(WORK TO COMPLETE): Pull every line containing the word "delle" from the records.

(RECORDS SUPPLIED):
---------------

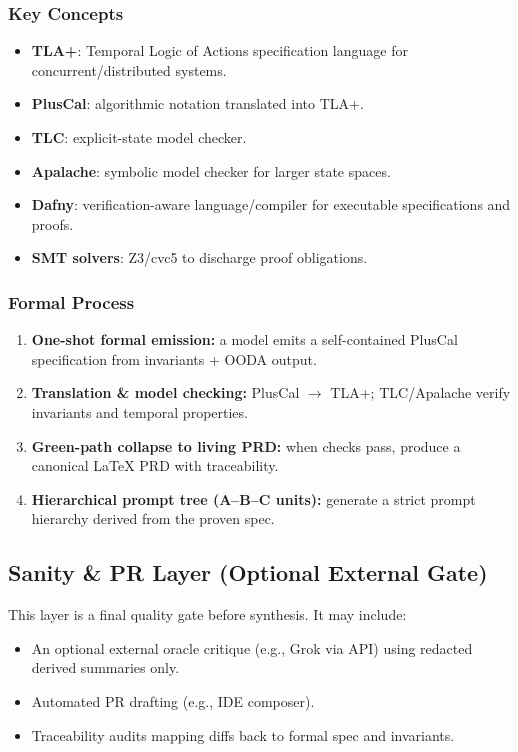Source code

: \documentclass[11pt]{article}
\begin{document}
\subsubsection{Key Concepts}
\begin{itemize}
  \item \textbf{TLA+}: Temporal Logic of Actions specification language for concurrent/distributed systems.
  \item \textbf{PlusCal}: algorithmic notation translated into TLA+.
  \item \textbf{TLC}: explicit-state model checker.
  \item \textbf{Apalache}: symbolic model checker for larger state spaces.
  \item \textbf{Dafny}: verification-aware language/compiler for executable specifications and proofs.
  \item \textbf{SMT solvers}: Z3/cvc5 to discharge proof obligations.
\end{itemize}

\subsubsection{Formal Process}
\begin{enumerate}[leftmargin=2em]
  \item \textbf{One-shot formal emission:} a model emits a self-contained PlusCal specification from invariants + OODA output.
  \item \textbf{Translation \& model checking:} PlusCal $\rightarrow$ TLA+; TLC/Apalache verify invariants and temporal properties.
  \item \textbf{Green-path collapse to living PRD:} when checks pass, produce a canonical \LaTeX{} PRD with traceability.
  \item \textbf{Hierarchical prompt tree (A--B--C units):} generate a strict prompt hierarchy derived from the proven spec.
\end{enumerate}

\subsection{Sanity \& PR Layer (Optional External Gate)}

This layer is a final quality gate before synthesis. It may include:
\begin{itemize}
  \item An optional external oracle critique (e.g., Grok via API) using redacted derived summaries only.
  \item Automated PR drafting (e.g., IDE composer).
  \item Traceability audits mapping diffs back to formal spec and invariants.
\end{itemize}
\end{document}
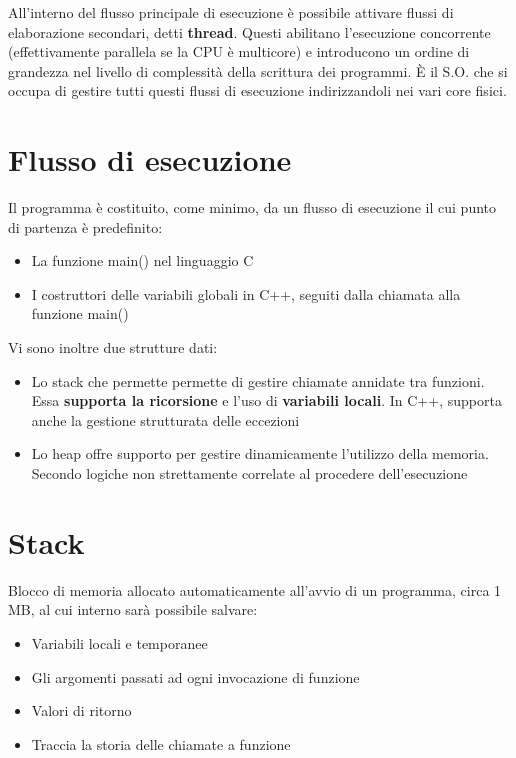 All'interno del flusso principale di esecuzione è possibile attivare flussi di elaborazione secondari, detti \textbf{thread}. Questi abilitano l'esecuzione concorrente (effettivamente parallela se la CPU è multicore) e introducono un ordine di grandezza nel livello di complessità della scrittura dei programmi. È il S.O. che si occupa di gestire tutti questi flussi di esecuzione indirizzandoli nei vari core fisici.

\section{Flusso di esecuzione }

Il programma è costituito, come minimo, da un flusso di esecuzione il cui punto di partenza è predefinito:
\begin{itemize}
  \item La funzione main() nel linguaggio C
  \item I costruttori delle variabili globali in C++, seguiti dalla chiamata alla funzione main()
\end{itemize}

Vi sono inoltre due strutture dati:

\begin{itemize}
  \item Lo stack che permette permette di gestire chiamate annidate tra funzioni. Essa \textbf{supporta la ricorsione} e l'uso di \textbf{variabili locali}. In C++, supporta anche la gestione strutturata delle eccezioni
  \item Lo heap offre supporto per gestire dinamicamente l'utilizzo della memoria. Secondo logiche non strettamente correlate al procedere dell'esecuzione
\end{itemize}

\section{Stack}

Blocco di memoria allocato automaticamente all'avvio di un programma, circa 1 MB, al cui interno sarà possibile salvare:


\begin{itemize}
  \item Variabili locali e temporanee
  \item Gli argomenti passati ad ogni invocazione di funzione
  \item Valori di ritorno
  \item Traccia la storia delle chiamate a funzione
\end{itemize}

---------------

(SOLUTION TO THIS PROBLEM):
  \item I costruttori delle variabili globali in C++, seguiti dalla chiamata alla funzione main()
  \item Lo stack che permette permette di gestire chiamate annidate tra funzioni. Essa \textbf{supporta la ricorsione} e l'uso di \textbf{variabili locali}. In C++, supporta anche la gestione strutturata delle eccezioni
  \item Traccia la storia delle chiamate a funzione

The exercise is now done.